Friday, January 1, 2010

Happy New Year! Or, is it?

During the Colonial period, British Americans celebrated January 1 as the first day of the new year. In what can only be assumed to have been an attempt to confuse future scholars, they also celebrated March 25 as the first of the new year.

This holdover from the Julian calendar marked the Feast of the Annunciation, the day on which Mary was told of the impending birth of Jesus. Also called the Incarnation of Jesus and Lady Day, March 25 may have been observed more as the administrative beginning of the new year. In Colonial Maryland all landholders were required to pay their semiannual quit rents to Lord Baltimore on the feast days of the Annunciation and Michaelmas (September 29). Acts of the General Assembly and other legal documents were dated, for example, March 24, 1660/1 on one day and those on the next day would be dated March 25, 1661. The first year indicated the Old Style (sometimes expressed as March 24, 1660 OS) and the second year represented the New Style. Britain, including British America, maintained this system until 1752.

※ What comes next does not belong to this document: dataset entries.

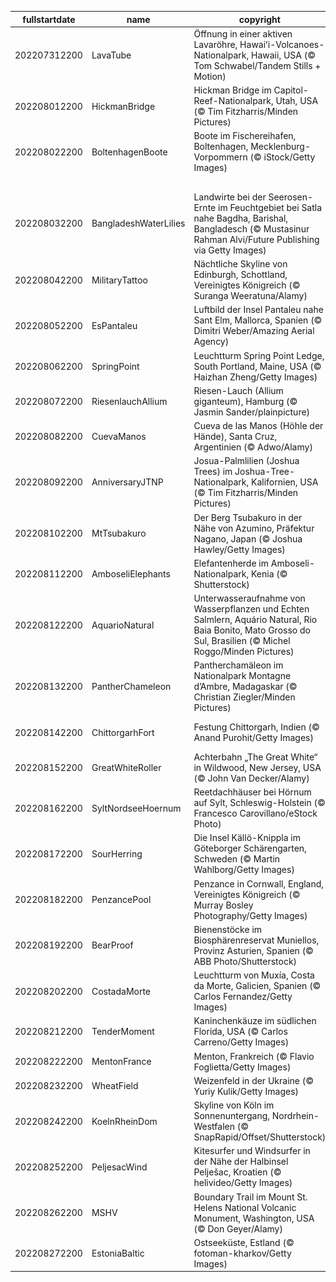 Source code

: |fullstartdate|name|copyright|title|image|
|--|--|--|--|--|
202207312200|LavaTube|Öffnung in einer aktiven Lavaröhre, Hawaiʻi-Volcanoes-Nationalpark, Hawaii, USA (© Tom Schwabel/Tandem Stills + Motion)|Der aktivste Vulkan der Welt|![](/de-DE/2022/08/202207312200LavaTube.jpg)|
202208012200|HickmanBridge|Hickman Bridge im Capitol-Reef-Nationalpark, Utah, USA (© Tim Fitzharris/Minden Pictures)|Nehmen Sie den am meisten begangenen Weg|![](/de-DE/2022/08/202208012200HickmanBridge.jpg)|
202208022200|BoltenhagenBoote|Boote im Fischereihafen, Boltenhagen, Mecklenburg-Vorpommern (© iStock/Getty Images)|Grüne Perle an der Ostsee|![](/de-DE/2022/08/202208022200BoltenhagenBoote.jpg)|
||||![](/de-DE/2022/08/.jpg)|
202208032200|BangladeshWaterLilies|Landwirte bei der Seerosen-Ernte im Feuchtgebiet bei Satla nahe Bagdha, Barishal, Bangladesch (© Mustasinur Rahman Alvi/Future Publishing via Getty Images)|Pastellfarbene Perfektion|![](/de-DE/2022/08/202208032200BangladeshWaterLilies.jpg)|
202208042200|MilitaryTattoo|Nächtliche Skyline von Edinburgh, Schottland, Vereinigtes Königreich (© Suranga Weeratuna/Alamy)|Stadt im Festival-Fieber|![](/de-DE/2022/08/202208042200MilitaryTattoo.jpg)|
202208052200|EsPantaleu|Luftbild der Insel Pantaleu nahe Sant Elm, Mallorca, Spanien (© Dimitri Weber/Amazing Aerial Agency)|Kleine Insel, großes Meer|![](/de-DE/2022/08/202208052200EsPantaleu.jpg)|
202208062200|SpringPoint|Leuchtturm Spring Point Ledge, South Portland, Maine, USA (© Haizhan Zheng/Getty Images)|Ein kleiner, aber mächtiger Wächter|![](/de-DE/2022/08/202208062200SpringPoint.jpg)|
202208072200|RiesenlauchAllium|Riesen-Lauch (Allium giganteum), Hamburg (© Jasmin Sander/plainpicture)|Violette Riesen|![](/de-DE/2022/08/202208072200RiesenlauchAllium.jpg)|
202208082200|CuevaManos|Cueva de las Manos (Höhle der Hände), Santa Cruz, Argentinien (© Adwo/Alamy)|9.000 Jahre alte Handabdrücke|![](/de-DE/2022/08/202208082200CuevaManos.jpg)|
202208092200|AnniversaryJTNP|Josua-Palmlilien (Joshua Trees) im Joshua-Tree-Nationalpark, Kalifornien, USA (© Tim Fitzharris/Minden Pictures)|1.000 Jahre alte Wüstenbewohner|![](/de-DE/2022/08/202208092200AnniversaryJTNP.jpg)|
202208102200|MtTsubakuro|Der Berg Tsubakuro in der Nähe von Azumino, Präfektur Nagano, Japan (© Joshua Hawley/Getty Images)|Umarmen Sie einen Berg, falls Sie das schaffen|![](/de-DE/2022/08/202208102200MtTsubakuro.jpg)|
202208112200|AmboseliElephants|Elefantenherde im Amboseli-Nationalpark, Kenia (© Shutterstock)|Familienparade|![](/de-DE/2022/08/202208112200AmboseliElephants.jpg)|
202208122200|AquarioNatural|Unterwasseraufnahme von Wasserpflanzen und Echten Salmlern, Aquário Natural, Rio Baia Bonito, Mato Grosso do Sul, Brasilien (© Michel Roggo/Minden Pictures)|So frisch, so sauber|![](/de-DE/2022/08/202208122200AquarioNatural.jpg)|
202208132200|PantherChameleon|Pantherchamäleon im Nationalpark Montagne d’Ambre, Madagaskar (© Christian Ziegler/Minden Pictures)|Weltmeister im Verstecken|![](/de-DE/2022/08/202208132200PantherChameleon.jpg)|
202208142200|ChittorgarhFort|Festung Chittorgarh, Indien (© Anand Purohit/Getty Images)|Vor 75 Jahren: Die Geburt einer Nation|![](/de-DE/2022/08/202208142200ChittorgarhFort.jpg)|
202208152200|GreatWhiteRoller|Achterbahn „The Great White“ in Wildwood, New Jersey, USA (© John Van Decker/Alamy)|Nervenkitzel pur|![](/de-DE/2022/08/202208152200GreatWhiteRoller.jpg)|
202208162200|SyltNordseeHoernum|Reetdachhäuser bei Hörnum auf Sylt, Schleswig-Holstein (© Francesco Carovillano/eStock Photo)|An Sylts südlichster Spitze|![](/de-DE/2022/08/202208162200SyltNordseeHoernum.jpg)|
202208172200|SourHerring|Die Insel Källö-Knippla im Göteborger Schärengarten, Schweden (© Martin Wahlborg/Getty Images)|Heimat des „am schlimmsten riechenden Essens“?|![](/de-DE/2022/08/202208172200SourHerring.jpg)|
202208182200|PenzancePool|Penzance in Cornwall, England, Vereinigtes Königreich (© Murray Bosley Photography/Getty Images)|Panoramablick auf Penzance|![](/de-DE/2022/08/202208182200PenzancePool.jpg)|
202208192200|BearProof|Bienenstöcke im Biosphärenreservat Muniellos, Provinz Asturien, Spanien (© ABB Photo/Shutterstock)|Retten und feiern Sie die Honigbienen|![](/de-DE/2022/08/202208192200BearProof.jpg)|
202208202200|CostadaMorte|Leuchtturm von Muxía, Costa da Morte, Galicien, Spanien (© Carlos Fernandez/Getty Images)|An der „Todesküste“|![](/de-DE/2022/08/202208202200CostadaMorte.jpg)|
202208212200|TenderMoment|Kaninchenkäuze im südlichen Florida, USA (© Carlos Carreno/Getty Images)|Rebellen in der Eulenwelt|![](/de-DE/2022/08/202208212200TenderMoment.jpg)|
202208222200|MentonFrance|Menton, Frankreich (© Flavio Foglietta/Getty Images)|„Die Perle Frankreichs“|![](/de-DE/2022/08/202208222200MentonFrance.jpg)|
202208232200|WheatField|Weizenfeld in der Ukraine (© Yuriy Kulik/Getty Images)|Bernsteinfarbenes Getreide|![](/de-DE/2022/08/202208232200WheatField.jpg)|
202208242200|KoelnRheinDom|Skyline von Köln im Sonnenuntergang, Nordrhein-Westfalen (© SnapRapid/Offset/Shutterstock)|Eine Stadt im Spielefieber|![](/de-DE/2022/08/202208242200KoelnRheinDom.jpg)|
202208252200|PeljesacWind|Kitesurfer und Windsurfer in der Nähe der Halbinsel Pelješac, Kroatien (© helivideo/Getty Images)|Die Verbindung von Wind und Wasser|![](/de-DE/2022/08/202208252200PeljesacWind.jpg)|
202208262200|MSHV|Boundary Trail im Mount St. Helens National Volcanic Monument, Washington, USA (© Don Geyer/Alamy)|40 Jahre Erholung|![](/de-DE/2022/08/202208262200MSHV.jpg)|
202208272200|EstoniaBaltic|Ostseeküste, Estland (© fotoman-kharkov/Getty Images)|Das Meer, das wie ein See wirkt|![](/de-DE/2022/08/202208272200EstoniaBaltic.jpg)|
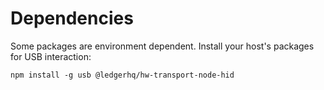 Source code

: # Dependencies

Some packages are environment dependent. Install your host's packages for USB interaction:

`npm install -g usb @ledgerhq/hw-transport-node-hid`
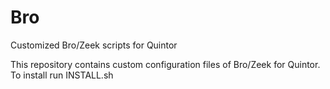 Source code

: # Bro
Customized Bro/Zeek scripts for Quintor

This repository contains custom configuration files of Bro/Zeek for Quintor. To install run INSTALL.sh
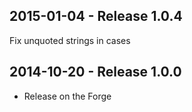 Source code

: ## 2015-01-04 - Release 1.0.4

Fix unquoted strings in cases

## 2014-10-20 - Release 1.0.0

- Release on the Forge
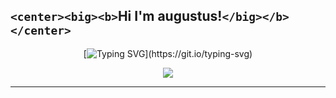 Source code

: 
## `<center><big><b>`Hi I'm augustus!`</big></b></center>`

<div align="center">

[![Typing SVG](https://readme-typing-svg.demolab.com/?lines=I+think+,+therefore+I+am.)](https://git.io/typing-svg)

<img src="https://cdn.jsdelivr.net/gh/sun0225SUN/sun0225SUN/assets/images/coding.gif" /><br>

</div>

---
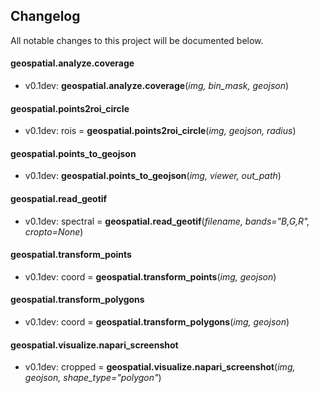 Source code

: ## Changelog

All notable changes to this project will be documented below.


#### geospatial.analyze.coverage

* v0.1dev: **geospatial.analyze.coverage**(*img, bin_mask, geojson*)

#### geospatial.points2roi_circle

* v0.1dev: rois = **geospatial.points2roi_circle**(*img, geojson, radius*)

#### geospatial.points_to_geojson

* v0.1dev: **geospatial.points_to_geojson**(*img, viewer, out_path*)

#### geospatial.read_geotif

* v0.1dev: spectral = **geospatial.read_geotif**(*filename, bands="B,G,R", cropto=None*)

#### geospatial.transform_points

* v0.1dev: coord = **geospatial.transform_points**(*img, geojson*)

#### geospatial.transform_polygons

* v0.1dev: coord = **geospatial.transform_polygons**(*img, geojson*)

#### geospatial.visualize.napari_screenshot

* v0.1dev: cropped = **geospatial.visualize.napari_screenshot**(*img, geojson, shape_type="polygon"*)

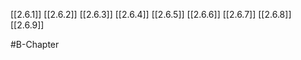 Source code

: [[2.6.1]]
[[2.6.2]]
[[2.6.3]]
[[2.6.4]]
[[2.6.5]]
[[2.6.6]]
[[2.6.7]]
[[2.6.8]]
[[2.6.9]]

#B-Chapter 
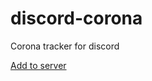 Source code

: # discord-corona

Corona tracker for discord

[Add to server](https://discordapp.com/oauth2/authorize?client_id=701562099591151706&scope=bot&permissions=0)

Although Brits at the time probably took all of this in stride, this awkward system can confuse the modern scholar. If a document is dated February 11, 1660, without any other qualifiers, was it written in 1660 or 1661?

The 21st century is not without its calendrical confusions. Archaeologists might refer to 1660 as AD 1660 (Anno Domini, the conventional form), 1660 CE (Common Era, an attempt to minimize Western European-Christian myopia), or a radiocarbon equivalent expressed in years before the present (yBP). Add to that the various systems employed by cultures around the world (the Jewish and Chinese systems are most familiar to Westerners, but there are many more), and it is a wonder we all know what we are talking about when referring to past events. Meanings, however, generally can be inferred from context and calendrical systems are so rich in historical and cultural meaning that it is a great shame when any system is lost.

Perhaps every day is the beginning of a new year for some culture and should be treated as such by all of us.